Crop yields were dealt a major blow with the snowstorm that hit Central Alberta beginning on Sept. 8.
A barley field near Olds sustained some flattening of standing crop during last week’s snowstorms.
A barley field near Olds sustained some flattening of standing crop during last week’s snowstorms.

Crop yields were dealt a major blow with the snowstorm that hit Central Alberta beginning on Sept. 8.

The overall picture of the crop won't be known until later this month after the temperature – which was expected to moderate late last week – goes up and farmers try to salvage what they can from what was a short 2014 growing season.

“It will be a very difficult harvest because you're going to have crop lying every which way. It's not like you get a strong wind that lays the crop down in one direction and you swath either at a perpendicular angle with the heads coming in first. You can't do that (with snow),” said Harry Brook, a crop specialist with Alberta Agriculture and Rural Development, adding that yield losses will be higher if farmers aren't able to pick the crop that has fallen in the field.

“It slows down harvest and makes it that much more difficult,” he said, adding that quality could also be affected if crops hadn't properly matured yet.

One of the other issues that farmers are caught with now, Brook said, is that because many farms are so large, it takes longer to harvest a crop. When adverse weather hits in the middle of harvest, it slows harvest down even more.

“It's always a rush to get the crop off before winter hits and now with lodging, it's going to slow things down, and people who have a lot of acres to harvest, it makes it that much more difficult to get them all done in time,” he said.

Brook said because canola is a fairly hardy plant, quality might not be harmed that much, but the same cannot be said for barley.

“You could go from a malt to a feed variety fairly quick.
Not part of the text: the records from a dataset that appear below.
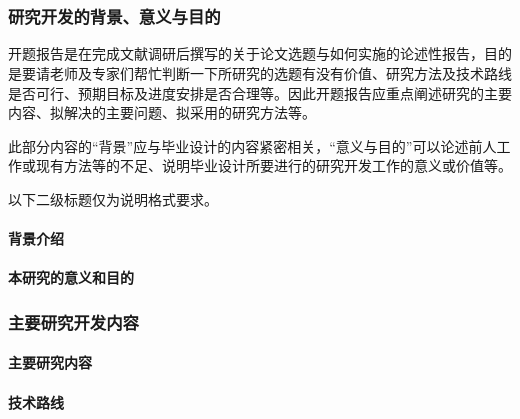 \part{} %
\label{prt:开题报告_}
	\setcounter{section}{0}
	\section{研究开发的背景、意义与目的} %
	\label{sec:研究开发的背景_意义与目的}
		开题报告是在完成文献调研后撰写的关于论文选题与如何实施的论述性报告，目的是要请老师及专家们帮忙判断一下所研究的选题有没有价值、研究方法及技术路线是否可行、预期目标及进度安排是否合理等。因此开题报告应重点阐述研究的主要内容、拟解决的主要问题、拟采用的研究方法等。

		此部分内容的“背景”应与毕业设计的内容紧密相关，“意义与目的”可以论述前人工作或现有方法等的不足、说明毕业设计所要进行的研究开发工作的意义或价值等。

		以下二级标题仅为说明格式要求。

		\subsection{背景介绍} %
		\label{sub:背景介绍}
		
		\subsection{本研究的意义和目的} %
		\label{sub:本研究的意义和目的}
		
	\newpage
	\section{主要研究开发内容} %
	\label{sec:主要研究开发内容}
		\subsection{主要研究内容} %
		\label{sub:主要研究内容}
		
		\subsection{技术路线} %
		\label{sub:技术路线}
If you start getting weather on it, you get staining … and that downgrades it,” he said.

Hard Red Spring #1 wheat, with 13 per cent protein, had been fetching $5.73 per bushel as of Sept. 10, but could go down to as low as $5.13 per bushel. If the quality of Red Spring #1 is downgraded to feed grain, it could go as low as $3.83 per bushel.

Canola #1 was fetching $9 per bushel on Sept. 10, but if it comes in as worse quality, the price could drop to $7 per bushel.

Brook said snow this early isn't a recent phenomenon, noting that about 20 years ago a snowstorm hit in the third week of August, killing any chance farmers had for a good crop.

“Freezing temperatures, heavy snow, everything was lodged. It was a lot earlier than this one and it was devastating that year. There was an awful lot of canola that wasn't ripe and most of the cereals weren't ripe,” he said.